The workshop focuses on the productive life of uncertainty and its exploitation by the rapidly expanding European gambling industry. It investigates the contrasting ideas about risk and uncertainty made visible by gambling practices across various conceptual, territorial and political boundaries.
Since the 1980s in Europe and the United States in particular, risky methods of generating income, including gambling, became domesticated and mainstream, with the support and encouragement of governments from both sides of the political spectrum. Discourses concerning the value of work, saving and thrift were partially displaced by those of speculation, particularly through house and share ownership. The increased availability of credit meant that participation in markets came to define citizenship. In that context, uncertainty was recast as providing opportunities for profit to those able to gain access to markets of various kinds.

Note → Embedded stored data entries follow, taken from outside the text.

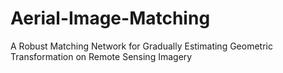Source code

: # Aerial-Image-Matching
A Robust Matching Network for Gradually Estimating Geometric Transformation on Remote Sensing Imagery
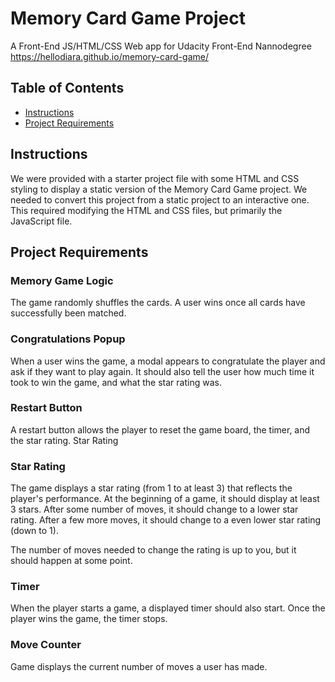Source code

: # Memory Card Game Project
A Front-End JS/HTML/CSS Web app for Udacity Front-End Nannodegree
https://hellodiara.github.io/memory-card-game/

## Table of Contents

* [Instructions](#instructions)
* [Project Requirements](#projectrequirements)

## Instructions

We were provided with a starter project file with some HTML and CSS styling to display a static version of the Memory Card Game project. We needed to convert this project from a static project to an interactive one. This required modifying the HTML and CSS files, but primarily the JavaScript file.

## Project Requirements

### Memory Game Logic
The game randomly shuffles the cards. A user wins once all cards have successfully been matched.

### Congratulations Popup
When a user wins the game, a modal appears to congratulate the player and ask if they want to play again. It should also tell the user how much time it took to win the game, and what the star rating was.

### Restart Button
A restart button allows the player to reset the game board, the timer, and the star rating.
Star Rating

### Star Rating
The game displays a star rating (from 1 to at least 3) that reflects the player's performance. At the beginning of a game, it should display at least 3 stars. After some number of moves, it should change to a lower star rating. After a few more moves, it should change to a even lower star rating (down to 1).

The number of moves needed to change the rating is up to you, but it should happen at some point.

### Timer
When the player starts a game, a displayed timer should also start. Once the player wins the game, the timer stops.

### Move Counter
Game displays the current number of moves a user has made.







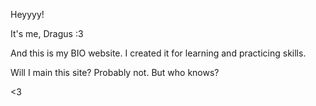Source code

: Heyyyy!

It's me, Dragus :3

And this is my BIO website.
I created it for learning and practicing skills.

Will I main this site? Probably not. But who knows?

<3
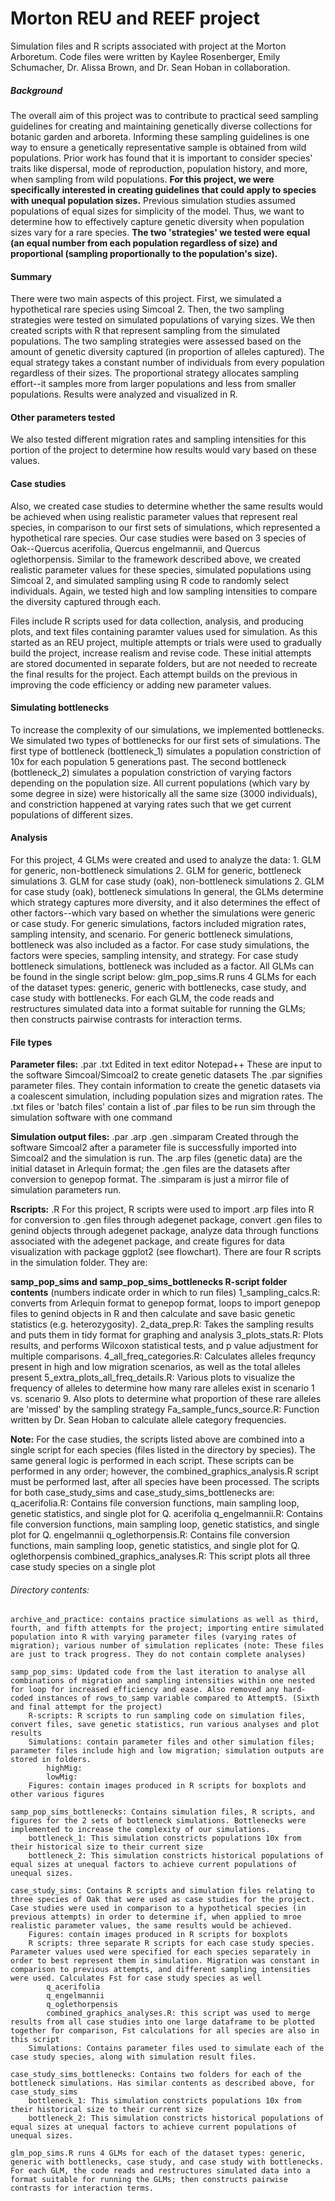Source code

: # Morton REU and REEF project
Simulation files and R scripts associated with project at the Morton Arboretum. Code files were written by Kaylee Rosenberger, Emily Schumacher, Dr. Alissa Brown, and Dr. Sean Hoban in collaboration. 
##### Background
The overall aim of this project was to contribute to practical seed sampling guidelines for creating and maintaining genetically diverse collections for botanic garden and arboreta. Informing these sampling guidelines is one way to ensure a genetically representative sample is obtained from wild populations. Prior work has found that it is important to consider species' traits like dispersal, mode of reproduction, population history, and more, when sampling from wild populations. **For this project, we were specifically interested in creating guidelines that could apply to species with unequal population sizes.** Previous simulation studies assumed populations of equal sizes for simplicity of the model. Thus, we want to determine how to effectively capture genetic diversity when population sizes vary for a rare species. **The two 'strategies' we tested were equal (an equal number from each population regardless of size) and proportional (sampling proportionally to the population's size).**

#### Summary
There were two main aspects of this project. First, we simulated a hypothetical rare species using Simcoal 2. Then, the two sampling strategies were tested on simulated populations of varying sizes. We then created scripts with R that represent sampling from the simulated populations. The two sampling strategies were assessed based on the amount of genetic diversity captured (in proportion of alleles captured). The equal strategy takes a constant number of individuals from every population regardless of their sizes. The proportional strategy allocates sampling effort--it samples more from larger populations and less from smaller populations. Results were analyzed and visualized in R. 

#### Other parameters tested
We also tested different migration rates and sampling intensities for this portion of the project to determine how results would vary based on these values.

#### Case studies
Also, we created case studies to determine whether the same results would be achieved when using realistic parameter values that represent real species, in comparison to our first sets of simulations, which represented a hypothetical rare species. Our case studies were based on 3 species of Oak--Quercus acerifolia, Quercus engelmannii, and Quercus oglethorpensis. Similar to the framework described above, we created realistic parameter values for these species, simulated populations using Simcoal 2, and simulated sampling using R code to randomly select individuals. Again, we tested high and low sampling intensities to compare the diversity captured through each. 
    
Files include R scripts used for data collection, analysis, and producing plots, and text files containing paramter values used for simulation. 
As this started as an REU project, multiple attempts or trials were used to gradually build the project, increase realism and revise code.  These initial attempts are stored documented in separate folders, but are not needed to recreate the final results for the project. Each attempt builds on the previous in improving the code efficiency or adding new parameter values.

#### Simulating bottlenecks 
To increase the complexity of our simulations, we implemented bottlenecks. We simulated two types of bottlenecks for our first sets of simulations. The first type of bottleneck (bottleneck_1) simulates a population constriction of 10x for each population 5 generations past. The second bottleneck (bottleneck_2) simulates a population constriction of varying factors depending on the population size. All current populations (which vary by some degree in size) were historically all the same size (3000 individuals), and constriction happened at varying rates such that we get current populations of different sizes. 

#### Analysis
For this project, 4 GLMs were created and used to analyze the data:
    1. GLM for generic, non-bottleneck simulations
    2. GLM for generic, bottleneck simulations
    3. GLM for case study (oak), non-bottleneck simulations
    2. GLM for case study (oak), bottleneck simulations
In general, the GLMs determine which strategy captures more diversity, and it also determines the effect of other factors--which vary based on whether the simulations were generic or case study. For generic simulations, factors included migration rates, sampling intensity, and scenario. For generic bottleneck simulations, bottleneck was also included as a factor. For case study simulations, the factors were species, sampling intensity, and strategy. For case study bottleneck simulations, bottleneck was included as a factor. 
All GLMs can be found in the single script below: 
    glm_pop_sims.R runs 4 GLMs for each of the dataset types: generic, generic with bottlenecks, case study, and case study with bottlenecks. For each GLM, the code reads and restructures simulated data into a format suitable for running the GLMs; then constructs pairwise contrasts for interaction terms.

#### File types
**Parameter files:**
    .par .txt
    Edited in text editor Notepad++
    These are input to the software Simcoal/Simcoal2 to create genetic datasets The .par signifies parameter files.  They contain information to create the genetic datasets via a coalescent simulation, including population sizes and migration rates.  The .txt files or 'batch files' contain a list of .par files to be run sim through the simulation software with one command

**Simulation output files:**
    .par .arp .gen .simparam
    Created through the software Simcoal2 after a parameter file is successfully imported into Simcoal2 and the simulation is run.  The .arp files (genetic data) are the initial dataset in Arlequin format; the .gen files are the datasets after conversion to genepop format.  The .simparam is just a mirror file of simulation parameters run.

**Rscripts:**
    .R 
    For this project, R scripts were used to import .arp files into R for conversion to .gen files through adegenet package, convert .gen files to genind objects through adegenet package, analyze data through functions associated with the adegenet package, and create figures for data visualization with package ggplot2 (see flowchart).  There are four R scripts in the simulation folder.  They are:

**samp_pop_sims and samp_pop_sims_bottlenecks R-script folder contents** (numbers indicate order in which to run files)
1_sampling_calcs.R: converts from Arlequin format to genepop format, loops to import genepop files to genind objects in R and then calculate and save basic genetic statistics (e.g. heterozygosity).
2_data_prep.R: Takes the sampling results and puts them in tidy format for graphing and analysis
3_plots_stats.R: Plots results, and performs Wilcoxon statistical tests, and p value adjustment for multiple comparisons.
4_all_freq_categories.R: Calculates alleles frequncy present in high and low migration scenarios, as well as the total alleles present 
5_extra_plots_all_freq_details.R: Various plots to visualize the frequency of alleles to determine how many rare alleles exist in scenario 1 vs. scenario 9. Also plots to determine what proportion of these rare alleles are 'missed' by the sampling strategy 
Fa_sample_funcs_source.R: Function written by Dr. Sean Hoban to calculate allele category frequencies. 

**Note:** For the case studies, the scripts listed above are combined into a single script for each species (files listed in the directory by species). The same general logic is performed in each script. These scripts can be performed in any order; however, the combined_graphics_analysis.R script must be performed last, after all species have been processed. The scripts for both case_study_sims and case_study_sims_bottlenecks are:
q_acerifolia.R: Contains file conversion functions, main sampling loop, genetic statistics, and single plot for Q. acerifolia
q_engelmannii.R: Contains file conversion functions, main sampling loop, genetic statistics, and single plot for Q. engelmannii
q_oglethorpensis.R: Contains file conversion functions, main sampling loop, genetic statistics, and single plot for Q. oglethorpensis
combined_graphics_analyses.R: This script plots all three case study species on a single plot


###### Directory contents:

    archive_and_practice: contains practice simulations as well as third, fourth, and fifth attempts for the project; importing entire simulated population into R with varying parameter files (varying rates of migration); various number of simulation replicates (note: These files are just to track progress. They do not contain complete analyses)

    samp_pop_sims: Updated code from the last iteration to analyse all combinations of migration and sampling intensities within one nested for loop for increased efficiency and ease. Also removed any hard-coded instances of rows_to_samp variable compared to Attempt5. (Sixth and final attempt for the project)
        R-scripts: R scripts to run sampling code on simulation files, convert files, save genetic statistics, run various analyses and plot results
        Simulations: contain parameter files and other simulation files; parameter files include high and low migration; simulation outputs are stored in folders.
            highMig:
            lowMig:
        Figures: contain images produced in R scripts for boxplots and other various figures

    samp_pop_sims_bottlenecks: Contains simulation files, R scripts, and figures for the 2 sets of bottleneck simulations. Bottlenecks were implemented to increase the complexity of our simulations. 
        bottleneck_1: This simulation constricts populations 10x from their historical size to their current size
        bottleneck_2: This simulation constricts historical populations of equal sizes at unequal factors to achieve current populations of unequal sizes. 

    case_study_sims: Contains R scripts and simulation files relating to three species of Oak that were used as case studies for the project. Case studies were used in comparison to a hypothetical species (in previous attempts) in order to determine if, when applied to mroe realistic parameter values, the same results would be achieved. 
        Figures: contain images produced in R scripts for boxplots
        R scripts: three separate R scripts for each case study species. Parameter values used were specified for each species separately in order to best represent them in simulation. Migration was constant in comparison to previous attempts, and different sampling intensities were used. Calculates Fst for case study species as well
            q_acerifolia
            q_engelmannii
            q_oglethorpensis
            combined_graphics_analyses.R: this script was used to merge results from all case studies into one large dataframe to be plotted together for comparison, Fst calculations for all species are also in this script
        Simulations: Contains parameter files used to simulate each of the case study species, along with simulation result files.

    case_study_sims_bottlenecks: Contains two folders for each of the bottleneck simulations. Has similar contents as described above, for case_study_sims
        bottleneck_1: This simulation constricts populations 10x from their historical size to their current size
        bottleneck_2: This simulation constricts historical populations of equal sizes at unequal factors to achieve current populations of unequal sizes. 
    
    glm_pop_sims.R runs 4 GLMs for each of the dataset types: generic, generic with bottlenecks, case study, and case study with bottlenecks. For each GLM, the code reads and restructures simulated data into a format suitable for running the GLMs; then constructs pairwise contrasts for interaction terms.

In Europe alone, gambling is worth an estimated €89 billion. It is characterized by local markets, regional regulation and globalising technologies. What can gambling ethnographies tell us about different ways of dealing with uncertainty? How does gambling compare with other forms of taking risks such as trading or entrepreneurship? What do gambling practices reveal about local social dynamics within and across national borders? How does technological innovation transform gambling practices? How do specific gambling practices translate in different jurisdictions? In this panel, we propose to examine the expansion of the gambling industry in Europe and the way gambling is practiced and developed across borders of different kinds: historical, geographical, regulatory and conceptual.